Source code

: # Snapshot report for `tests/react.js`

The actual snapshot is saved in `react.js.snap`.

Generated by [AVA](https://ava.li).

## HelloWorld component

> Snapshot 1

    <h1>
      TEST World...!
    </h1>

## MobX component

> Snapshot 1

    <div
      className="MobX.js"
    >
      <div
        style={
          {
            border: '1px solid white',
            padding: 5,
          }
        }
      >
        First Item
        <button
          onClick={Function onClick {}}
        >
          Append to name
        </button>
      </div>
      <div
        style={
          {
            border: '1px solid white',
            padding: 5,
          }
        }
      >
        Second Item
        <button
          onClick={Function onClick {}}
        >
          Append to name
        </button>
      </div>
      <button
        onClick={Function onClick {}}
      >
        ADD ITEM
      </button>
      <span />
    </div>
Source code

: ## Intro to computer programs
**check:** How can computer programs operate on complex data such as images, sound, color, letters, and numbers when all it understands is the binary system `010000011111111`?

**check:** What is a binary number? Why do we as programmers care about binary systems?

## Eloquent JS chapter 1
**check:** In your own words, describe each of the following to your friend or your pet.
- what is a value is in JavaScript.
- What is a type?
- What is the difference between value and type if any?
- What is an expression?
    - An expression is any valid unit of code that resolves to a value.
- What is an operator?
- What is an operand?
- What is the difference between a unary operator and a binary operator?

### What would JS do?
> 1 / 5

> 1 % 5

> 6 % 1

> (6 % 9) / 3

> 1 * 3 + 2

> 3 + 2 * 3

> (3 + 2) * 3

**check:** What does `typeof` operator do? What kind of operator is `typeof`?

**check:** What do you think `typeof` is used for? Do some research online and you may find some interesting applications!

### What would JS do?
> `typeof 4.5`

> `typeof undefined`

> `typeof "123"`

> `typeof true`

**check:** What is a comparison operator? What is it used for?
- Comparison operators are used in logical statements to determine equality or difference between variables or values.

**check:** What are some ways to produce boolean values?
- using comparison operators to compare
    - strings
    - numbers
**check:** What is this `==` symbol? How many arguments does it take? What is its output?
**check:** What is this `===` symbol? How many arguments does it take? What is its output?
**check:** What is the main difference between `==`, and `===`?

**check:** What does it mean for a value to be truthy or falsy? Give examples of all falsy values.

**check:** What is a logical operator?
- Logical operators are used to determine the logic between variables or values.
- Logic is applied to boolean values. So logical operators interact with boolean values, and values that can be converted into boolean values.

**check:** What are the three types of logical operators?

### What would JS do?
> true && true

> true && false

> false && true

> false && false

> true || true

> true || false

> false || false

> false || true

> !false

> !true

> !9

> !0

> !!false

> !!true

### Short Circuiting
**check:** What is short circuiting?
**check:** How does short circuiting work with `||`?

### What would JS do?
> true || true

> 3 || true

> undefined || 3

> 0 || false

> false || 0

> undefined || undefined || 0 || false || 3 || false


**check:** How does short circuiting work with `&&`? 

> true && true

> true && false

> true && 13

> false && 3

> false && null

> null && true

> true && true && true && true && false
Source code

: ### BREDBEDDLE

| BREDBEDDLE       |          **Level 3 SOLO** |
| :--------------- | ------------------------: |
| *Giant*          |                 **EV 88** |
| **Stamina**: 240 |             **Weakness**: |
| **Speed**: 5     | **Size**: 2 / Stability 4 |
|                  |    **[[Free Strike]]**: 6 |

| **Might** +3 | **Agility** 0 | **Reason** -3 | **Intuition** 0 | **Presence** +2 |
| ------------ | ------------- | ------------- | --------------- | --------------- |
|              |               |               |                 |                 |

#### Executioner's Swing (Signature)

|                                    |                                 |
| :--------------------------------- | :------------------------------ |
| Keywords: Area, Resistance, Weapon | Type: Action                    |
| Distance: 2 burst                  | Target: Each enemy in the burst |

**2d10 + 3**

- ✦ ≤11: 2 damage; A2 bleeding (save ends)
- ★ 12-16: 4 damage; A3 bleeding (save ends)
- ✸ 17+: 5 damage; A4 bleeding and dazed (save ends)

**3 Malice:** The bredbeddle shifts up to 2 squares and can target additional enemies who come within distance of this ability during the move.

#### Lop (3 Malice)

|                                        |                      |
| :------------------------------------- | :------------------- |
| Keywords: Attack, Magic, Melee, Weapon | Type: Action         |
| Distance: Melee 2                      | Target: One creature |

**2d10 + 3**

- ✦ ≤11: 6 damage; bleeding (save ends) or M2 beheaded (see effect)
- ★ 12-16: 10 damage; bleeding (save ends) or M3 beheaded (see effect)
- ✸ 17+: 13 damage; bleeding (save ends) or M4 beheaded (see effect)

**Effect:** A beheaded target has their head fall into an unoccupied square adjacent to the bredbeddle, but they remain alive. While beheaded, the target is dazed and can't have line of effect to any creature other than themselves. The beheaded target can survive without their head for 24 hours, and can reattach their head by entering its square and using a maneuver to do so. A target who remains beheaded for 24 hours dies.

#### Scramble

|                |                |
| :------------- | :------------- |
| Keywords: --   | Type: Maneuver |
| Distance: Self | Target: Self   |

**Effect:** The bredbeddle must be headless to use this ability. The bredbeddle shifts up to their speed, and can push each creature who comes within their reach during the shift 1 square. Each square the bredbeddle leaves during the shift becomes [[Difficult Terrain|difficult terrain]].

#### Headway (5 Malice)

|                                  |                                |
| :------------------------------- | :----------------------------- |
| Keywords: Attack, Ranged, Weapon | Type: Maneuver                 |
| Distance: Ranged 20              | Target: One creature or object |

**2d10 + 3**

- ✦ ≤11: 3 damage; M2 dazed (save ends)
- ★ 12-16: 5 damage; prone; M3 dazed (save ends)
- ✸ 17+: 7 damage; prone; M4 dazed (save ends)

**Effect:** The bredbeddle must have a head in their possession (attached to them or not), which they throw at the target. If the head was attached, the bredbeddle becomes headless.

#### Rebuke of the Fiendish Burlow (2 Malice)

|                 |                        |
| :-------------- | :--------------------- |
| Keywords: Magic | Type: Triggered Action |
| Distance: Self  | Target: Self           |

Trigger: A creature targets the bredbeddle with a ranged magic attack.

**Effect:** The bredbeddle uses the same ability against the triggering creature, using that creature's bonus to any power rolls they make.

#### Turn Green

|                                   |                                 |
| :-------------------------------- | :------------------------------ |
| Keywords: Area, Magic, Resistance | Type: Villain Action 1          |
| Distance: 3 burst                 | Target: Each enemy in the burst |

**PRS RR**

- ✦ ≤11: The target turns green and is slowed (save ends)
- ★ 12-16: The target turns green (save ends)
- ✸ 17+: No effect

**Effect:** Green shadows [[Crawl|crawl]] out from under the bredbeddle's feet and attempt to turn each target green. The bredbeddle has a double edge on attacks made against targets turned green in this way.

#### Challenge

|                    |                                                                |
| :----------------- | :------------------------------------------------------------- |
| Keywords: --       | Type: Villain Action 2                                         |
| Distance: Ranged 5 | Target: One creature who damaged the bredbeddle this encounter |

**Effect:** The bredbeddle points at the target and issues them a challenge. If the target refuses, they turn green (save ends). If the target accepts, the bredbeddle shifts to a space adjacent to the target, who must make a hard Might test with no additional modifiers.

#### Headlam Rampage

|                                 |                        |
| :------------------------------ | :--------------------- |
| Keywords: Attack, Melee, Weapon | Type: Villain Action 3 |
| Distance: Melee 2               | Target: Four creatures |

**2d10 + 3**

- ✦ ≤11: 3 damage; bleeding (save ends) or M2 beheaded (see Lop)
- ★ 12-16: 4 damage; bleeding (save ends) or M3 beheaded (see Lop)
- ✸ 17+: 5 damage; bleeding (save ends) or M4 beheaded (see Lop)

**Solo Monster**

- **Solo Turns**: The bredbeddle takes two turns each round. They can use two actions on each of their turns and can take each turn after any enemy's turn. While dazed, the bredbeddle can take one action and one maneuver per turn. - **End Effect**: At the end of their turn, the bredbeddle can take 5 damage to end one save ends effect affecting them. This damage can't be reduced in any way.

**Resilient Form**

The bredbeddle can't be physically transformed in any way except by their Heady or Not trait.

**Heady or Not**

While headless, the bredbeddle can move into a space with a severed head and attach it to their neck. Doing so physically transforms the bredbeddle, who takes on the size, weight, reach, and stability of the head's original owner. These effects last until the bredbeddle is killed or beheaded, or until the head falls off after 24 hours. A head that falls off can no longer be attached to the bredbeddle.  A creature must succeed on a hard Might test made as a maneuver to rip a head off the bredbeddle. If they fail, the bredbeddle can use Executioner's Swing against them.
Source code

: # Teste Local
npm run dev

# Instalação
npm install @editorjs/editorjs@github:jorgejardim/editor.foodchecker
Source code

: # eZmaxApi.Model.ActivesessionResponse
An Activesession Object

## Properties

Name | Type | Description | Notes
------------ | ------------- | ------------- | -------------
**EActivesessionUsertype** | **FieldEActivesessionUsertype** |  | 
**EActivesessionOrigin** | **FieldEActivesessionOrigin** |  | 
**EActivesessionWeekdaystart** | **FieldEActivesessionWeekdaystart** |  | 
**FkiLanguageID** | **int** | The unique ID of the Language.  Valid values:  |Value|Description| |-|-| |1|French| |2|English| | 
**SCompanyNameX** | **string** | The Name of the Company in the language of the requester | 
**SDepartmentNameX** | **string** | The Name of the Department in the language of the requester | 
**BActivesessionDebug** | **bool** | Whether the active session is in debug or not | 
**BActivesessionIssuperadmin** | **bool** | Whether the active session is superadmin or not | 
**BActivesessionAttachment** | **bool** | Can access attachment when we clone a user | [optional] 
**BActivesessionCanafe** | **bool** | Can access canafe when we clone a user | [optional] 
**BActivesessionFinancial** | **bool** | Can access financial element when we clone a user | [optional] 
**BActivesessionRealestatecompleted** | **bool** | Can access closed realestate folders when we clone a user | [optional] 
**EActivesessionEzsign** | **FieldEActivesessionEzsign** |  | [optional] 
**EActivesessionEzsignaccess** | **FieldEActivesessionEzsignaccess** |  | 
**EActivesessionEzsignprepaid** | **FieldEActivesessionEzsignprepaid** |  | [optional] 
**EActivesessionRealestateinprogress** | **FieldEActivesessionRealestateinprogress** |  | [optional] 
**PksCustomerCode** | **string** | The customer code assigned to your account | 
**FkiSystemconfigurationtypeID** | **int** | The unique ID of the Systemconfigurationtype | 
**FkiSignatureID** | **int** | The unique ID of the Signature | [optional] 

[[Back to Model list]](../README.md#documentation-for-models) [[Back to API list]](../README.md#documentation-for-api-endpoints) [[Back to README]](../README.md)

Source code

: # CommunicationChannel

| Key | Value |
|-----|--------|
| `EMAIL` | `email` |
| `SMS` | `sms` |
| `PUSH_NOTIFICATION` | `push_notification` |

++++++

* What the task asks *
Extract, from the material above, each line holding the word "within".

* Exercise output *
**3 Malice:** The bredbeddle shifts up to 2 squares and can target additional enemies who come within distance of this ability during the move.
**Effect:** The bredbeddle must be headless to use this ability. The bredbeddle shifts up to their speed, and can push each creature who comes within their reach during the shift 1 square. Each square the bredbeddle leaves during the shift becomes [[Difficult Terrain|difficult terrain]].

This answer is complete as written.